Supplied material:

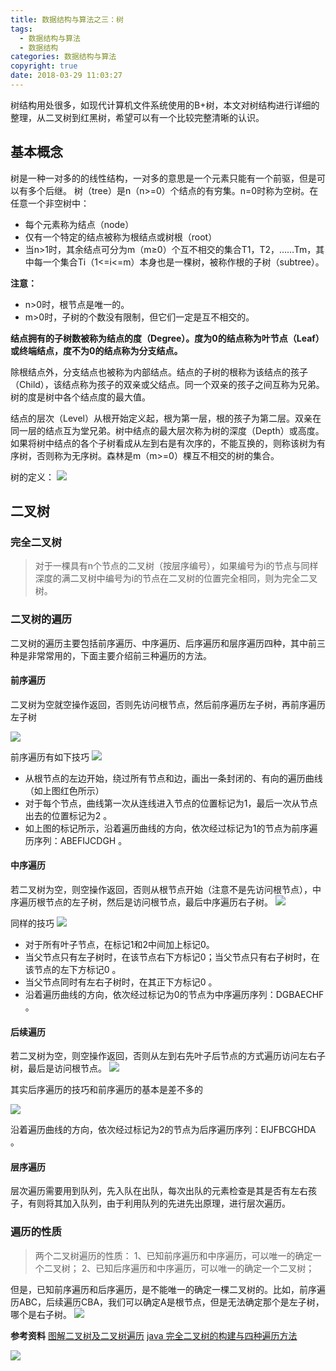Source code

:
 ```yaml
---
title: 数据结构与算法之三：树
tags:
  - 数据结构与算法
  - 数据结构
categories: 数据结构与算法
copyright: true
date: 2018-03-29 11:03:27
---
```

树结构用处很多，如现代计算机文件系统使用的B+树，本文对树结构进行详细的整理，从二叉树到红黑树，希望可以有一个比较完整清晰的认识。
<!--more-->
## 基本概念
树是一种一对多的的线性结构，一对多的意思是一个元素只能有一个前驱，但是可以有多个后继。
树（tree）是n（n>=0）个结点的有穷集。n=0时称为空树。在任意一个非空树中：
* 每个元素称为结点（node）
* 仅有一个特定的结点被称为根结点或树根（root）
* 当n>1时，其余结点可分为m（m≥0）个互不相交的集合T1，T2，……Tm，其中每一个集合Ti（1<=i<=m）本身也是一棵树，被称作根的子树（subtree）。

**注意：**
* n>0时，根节点是唯一的。
* m>0时，子树的个数没有限制，但它们一定是互不相交的。

**结点拥有的子树数被称为结点的度（Degree）。度为0的结点称为叶节点（Leaf）或终端结点，度不为0的结点称为分支结点。**

除根结点外，分支结点也被称为内部结点。结点的子树的根称为该结点的孩子（Child），该结点称为孩子的双亲或父结点。同一个双亲的孩子之间互称为兄弟。树的度是树中各个结点度的最大值。

结点的层次（Level）从根开始定义起，根为第一层，根的孩子为第二层。双亲在同一层的结点互为堂兄弟。树中结点的最大层次称为树的深度（Depth）或高度。如果将树中结点的各个子树看成从左到右是有次序的，不能互换的，则称该树为有序树，否则称为无序树。森林是m（m>=0）棵互不相交的树的集合。

树的定义：
![](http://oankigr4l.bkt.clouddn.com/201808281750_420.png)


## 二叉树
### 完全二叉树
> 对于一棵具有n个节点的二叉树（按层序编号），如果编号为i的节点与同样深度的满二叉树中编号为i的节点在二叉树的位置完全相同，则为完全二叉树。

### 二叉树的遍历
二叉树的遍历主要包括前序遍历、中序遍历、后序遍历和层序遍历四种，其中前三种是非常常用的，下面主要介绍前三种遍历的方法。

#### 前序遍历

二叉树为空就空操作返回，否则先访问根节点，然后前序遍历左子树，再前序遍历左子树

![](http://oankigr4l.bkt.clouddn.com/201805052305_929.png)

前序遍历有如下技巧
![](http://oankigr4l.bkt.clouddn.com/201805052306_725.png)

* 从根节点的左边开始，绕过所有节点和边，画出一条封闭的、有向的遍历曲线（如上图红色所示）
* 对于每个节点，曲线第一次从连线进入节点的位置标记为1，最后一次从节点出去的位置标记为2 。
* 如上图的标记所示，沿着遍历曲线的方向，依次经过标记为1的节点为前序遍历序列：ABEFIJCDGH 。

#### 中序遍历
若二叉树为空，则空操作返回，否则从根节点开始（注意不是先访问根节点），中序遍历根节点的左子树，然后是访问根节点，最后中序遍历右子树。
![](http://oankigr4l.bkt.clouddn.com/201805052306_295.png)

同样的技巧
![](http://oankigr4l.bkt.clouddn.com/201805052307_783.png)

* 对于所有叶子节点，在标记1和2中间加上标记0。
* 当父节点只有左子树时，在该节点右下方标记0；当父节点只有右子树时，在该节点的左下方标记0 。
* 当父节点同时有左右子树时，在其正下方标记0 。
* 沿着遍历曲线的方向，依次经过标记为0的节点为中序遍历序列：DGBAECHF 。

#### 后续遍历
若二叉树为空，则空操作返回，否则从左到右先叶子后节点的方式遍历访问左右子树，最后是访问根节点。
![](http://oankigr4l.bkt.clouddn.com/201805052307_36.png)

其实后序遍历的技巧和前序遍历的基本是差不多的

![](http://oankigr4l.bkt.clouddn.com/201805052307_142.png)

沿着遍历曲线的方向，依次经过标记为2的节点为后序遍历序列：EIJFBCGHDA 。

#### 层序遍历
层次遍历需要用到队列，先入队在出队，每次出队的元素检查是其是否有左右孩子，有则将其加入队列，由于利用队列的先进先出原理，进行层次遍历。


### 遍历的性质
> 两个二叉树遍历的性质： 
1、已知前序遍历和中序遍历，可以唯一的确定一个二叉树； 
2、已知后序遍历和中序遍历，可以唯一的确定一个二叉树；


但是，已知前序遍历和后序遍历，是不能唯一的确定一棵二叉树的。比如，前序遍历ABC，后续遍历CBA，我们可以确定A是根节点，但是无法确定那个是左子树，哪个是右子树。
![](http://oankigr4l.bkt.clouddn.com/201805052308_983.png)

**参考资料**
[图解二叉树及二叉树遍历](https://blog.csdn.net/xiaotan2011929/article/details/61427919)
[java 完全二叉树的构建与四种遍历方法](https://www.cnblogs.com/gonjan-blog/p/6504668.html)

![](http://oankigr4l.bkt.clouddn.com/wexin.png)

Activity: Output all entries unchanged; skip the pictures.

Solution to the problem:
Source code

:
 ```yaml
---
title: 数据结构与算法之三：树
tags:
  - 数据结构与算法
  - 数据结构
categories: 数据结构与算法
copyright: true
date: 2018-03-29 11:03:27
---
```

树结构用处很多，如现代计算机文件系统使用的B+树，本文对树结构进行详细的整理，从二叉树到红黑树，希望可以有一个比较完整清晰的认识。
<!--more-->
## 基本概念
树是一种一对多的的线性结构，一对多的意思是一个元素只能有一个前驱，但是可以有多个后继。
树（tree）是n（n>=0）个结点的有穷集。n=0时称为空树。在任意一个非空树中：
* 每个元素称为结点（node）
* 仅有一个特定的结点被称为根结点或树根（root）
* 当n>1时，其余结点可分为m（m≥0）个互不相交的集合T1，T2，……Tm，其中每一个集合Ti（1<=i<=m）本身也是一棵树，被称作根的子树（subtree）。

**注意：**
* n>0时，根节点是唯一的。
* m>0时，子树的个数没有限制，但它们一定是互不相交的。

**结点拥有的子树数被称为结点的度（Degree）。度为0的结点称为叶节点（Leaf）或终端结点，度不为0的结点称为分支结点。**

除根结点外，分支结点也被称为内部结点。结点的子树的根称为该结点的孩子（Child），该结点称为孩子的双亲或父结点。同一个双亲的孩子之间互称为兄弟。树的度是树中各个结点度的最大值。

结点的层次（Level）从根开始定义起，根为第一层，根的孩子为第二层。双亲在同一层的结点互为堂兄弟。树中结点的最大层次称为树的深度（Depth）或高度。如果将树中结点的各个子树看成从左到右是有次序的，不能互换的，则称该树为有序树，否则称为无序树。森林是m（m>=0）棵互不相交的树的集合。

树的定义：
![](http://oankigr4l.bkt.clouddn.com/201808281750_420.png)


## 二叉树
### 完全二叉树
> 对于一棵具有n个节点的二叉树（按层序编号），如果编号为i的节点与同样深度的满二叉树中编号为i的节点在二叉树的位置完全相同，则为完全二叉树。

### 二叉树的遍历
二叉树的遍历主要包括前序遍历、中序遍历、后序遍历和层序遍历四种，其中前三种是非常常用的，下面主要介绍前三种遍历的方法。

#### 前序遍历

二叉树为空就空操作返回，否则先访问根节点，然后前序遍历左子树，再前序遍历左子树

![](http://oankigr4l.bkt.clouddn.com/201805052305_929.png)

前序遍历有如下技巧
![](http://oankigr4l.bkt.clouddn.com/201805052306_725.png)

* 从根节点的左边开始，绕过所有节点和边，画出一条封闭的、有向的遍历曲线（如上图红色所示）
* 对于每个节点，曲线第一次从连线进入节点的位置标记为1，最后一次从节点出去的位置标记为2 。
* 如上图的标记所示，沿着遍历曲线的方向，依次经过标记为1的节点为前序遍历序列：ABEFIJCDGH 。

#### 中序遍历
若二叉树为空，则空操作返回，否则从根节点开始（注意不是先访问根节点），中序遍历根节点的左子树，然后是访问根节点，最后中序遍历右子树。
![](http://oankigr4l.bkt.clouddn.com/201805052306_295.png)

同样的技巧
![](http://oankigr4l.bkt.clouddn.com/201805052307_783.png)

* 对于所有叶子节点，在标记1和2中间加上标记0。
* 当父节点只有左子树时，在该节点右下方标记0；当父节点只有右子树时，在该节点的左下方标记0 。
* 当父节点同时有左右子树时，在其正下方标记0 。
* 沿着遍历曲线的方向，依次经过标记为0的节点为中序遍历序列：DGBAECHF 。

#### 后续遍历
若二叉树为空，则空操作返回，否则从左到右先叶子后节点的方式遍历访问左右子树，最后是访问根节点。
![](http://oankigr4l.bkt.clouddn.com/201805052307_36.png)

其实后序遍历的技巧和前序遍历的基本是差不多的

![](http://oankigr4l.bkt.clouddn.com/201805052307_142.png)

沿着遍历曲线的方向，依次经过标记为2的节点为后序遍历序列：EIJFBCGHDA 。

#### 层序遍历
层次遍历需要用到队列，先入队在出队，每次出队的元素检查是其是否有左右孩子，有则将其加入队列，由于利用队列的先进先出原理，进行层次遍历。


### 遍历的性质
> 两个二叉树遍历的性质： 
1、已知前序遍历和中序遍历，可以唯一的确定一个二叉树； 
2、已知后序遍历和中序遍历，可以唯一的确定一个二叉树；


但是，已知前序遍历和后序遍历，是不能唯一的确定一棵二叉树的。比如，前序遍历ABC，后续遍历CBA，我们可以确定A是根节点，但是无法确定那个是左子树，哪个是右子树。
![](http://oankigr4l.bkt.clouddn.com/201805052308_983.png)

**参考资料**
[图解二叉树及二叉树遍历](https://blog.csdn.net/xiaotan2011929/article/details/61427919)
[java 完全二叉树的构建与四种遍历方法](https://www.cnblogs.com/gonjan-blog/p/6504668.html)

![](http://oankigr4l.bkt.clouddn.com/wexin.png)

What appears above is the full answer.